*** DATASET CONTENT ***

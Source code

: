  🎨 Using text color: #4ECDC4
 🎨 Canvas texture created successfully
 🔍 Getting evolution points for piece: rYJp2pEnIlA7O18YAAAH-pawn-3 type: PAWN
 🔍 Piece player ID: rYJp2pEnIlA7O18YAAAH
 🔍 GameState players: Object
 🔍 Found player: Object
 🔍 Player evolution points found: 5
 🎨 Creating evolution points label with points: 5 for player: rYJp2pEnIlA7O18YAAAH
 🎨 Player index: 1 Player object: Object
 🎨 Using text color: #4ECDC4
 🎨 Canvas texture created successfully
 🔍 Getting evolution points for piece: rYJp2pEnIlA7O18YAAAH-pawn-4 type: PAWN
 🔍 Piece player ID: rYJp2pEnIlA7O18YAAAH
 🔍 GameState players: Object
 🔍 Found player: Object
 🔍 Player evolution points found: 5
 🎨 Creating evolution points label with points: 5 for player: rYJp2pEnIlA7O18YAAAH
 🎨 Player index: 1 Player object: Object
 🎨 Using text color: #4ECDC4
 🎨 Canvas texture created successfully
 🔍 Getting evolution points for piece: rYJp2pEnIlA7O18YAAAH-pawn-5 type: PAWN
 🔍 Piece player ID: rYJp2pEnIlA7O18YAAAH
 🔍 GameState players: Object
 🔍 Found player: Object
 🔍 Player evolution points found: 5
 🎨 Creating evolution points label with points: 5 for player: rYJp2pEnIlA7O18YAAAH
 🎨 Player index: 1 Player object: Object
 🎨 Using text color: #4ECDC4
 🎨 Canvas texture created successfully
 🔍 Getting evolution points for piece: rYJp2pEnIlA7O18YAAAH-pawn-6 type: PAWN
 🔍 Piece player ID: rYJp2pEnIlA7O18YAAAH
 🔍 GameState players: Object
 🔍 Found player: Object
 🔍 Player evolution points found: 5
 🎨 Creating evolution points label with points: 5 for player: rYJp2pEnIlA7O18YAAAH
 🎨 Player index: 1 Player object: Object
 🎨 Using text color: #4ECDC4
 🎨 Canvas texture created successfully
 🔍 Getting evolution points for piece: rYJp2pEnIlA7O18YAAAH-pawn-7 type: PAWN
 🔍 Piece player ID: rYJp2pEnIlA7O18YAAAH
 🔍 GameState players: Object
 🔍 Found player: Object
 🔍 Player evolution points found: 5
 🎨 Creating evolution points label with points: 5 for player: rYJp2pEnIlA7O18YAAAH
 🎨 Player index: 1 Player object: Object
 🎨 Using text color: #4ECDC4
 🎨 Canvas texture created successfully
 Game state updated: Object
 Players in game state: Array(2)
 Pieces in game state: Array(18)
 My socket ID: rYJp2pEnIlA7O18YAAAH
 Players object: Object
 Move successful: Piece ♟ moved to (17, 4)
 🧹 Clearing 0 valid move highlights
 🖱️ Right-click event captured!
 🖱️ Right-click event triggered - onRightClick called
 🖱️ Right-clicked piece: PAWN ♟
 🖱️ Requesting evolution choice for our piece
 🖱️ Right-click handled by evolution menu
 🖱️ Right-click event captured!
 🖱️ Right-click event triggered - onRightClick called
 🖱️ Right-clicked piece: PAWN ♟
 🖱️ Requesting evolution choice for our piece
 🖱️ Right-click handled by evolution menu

*** End of DATASET CONTENT ***

WHAT THIS TASK INVOLVES » Beginning with the line containing "rYJp2pEnIlA7O18YAAAH-pawn-4 type: PAWN" in the material above, copy every line exactly until you have copied the line containing "rYJp2pEnIlA7O18YAAAH-pawn-5 type: PAWN".

RESPONSE TO THIS TASK »
 🔍 Getting evolution points for piece: rYJp2pEnIlA7O18YAAAH-pawn-4 type: PAWN
 🔍 Piece player ID: rYJp2pEnIlA7O18YAAAH
 🔍 GameState players: Object
 🔍 Found player: Object
 🔍 Player evolution points found: 5
 🎨 Creating evolution points label with points: 5 for player: rYJp2pEnIlA7O18YAAAH
 🎨 Player index: 1 Player object: Object
 🎨 Using text color: #4ECDC4
 🎨 Canvas texture created successfully
 🔍 Getting evolution points for piece: rYJp2pEnIlA7O18YAAAH-pawn-5 type: PAWN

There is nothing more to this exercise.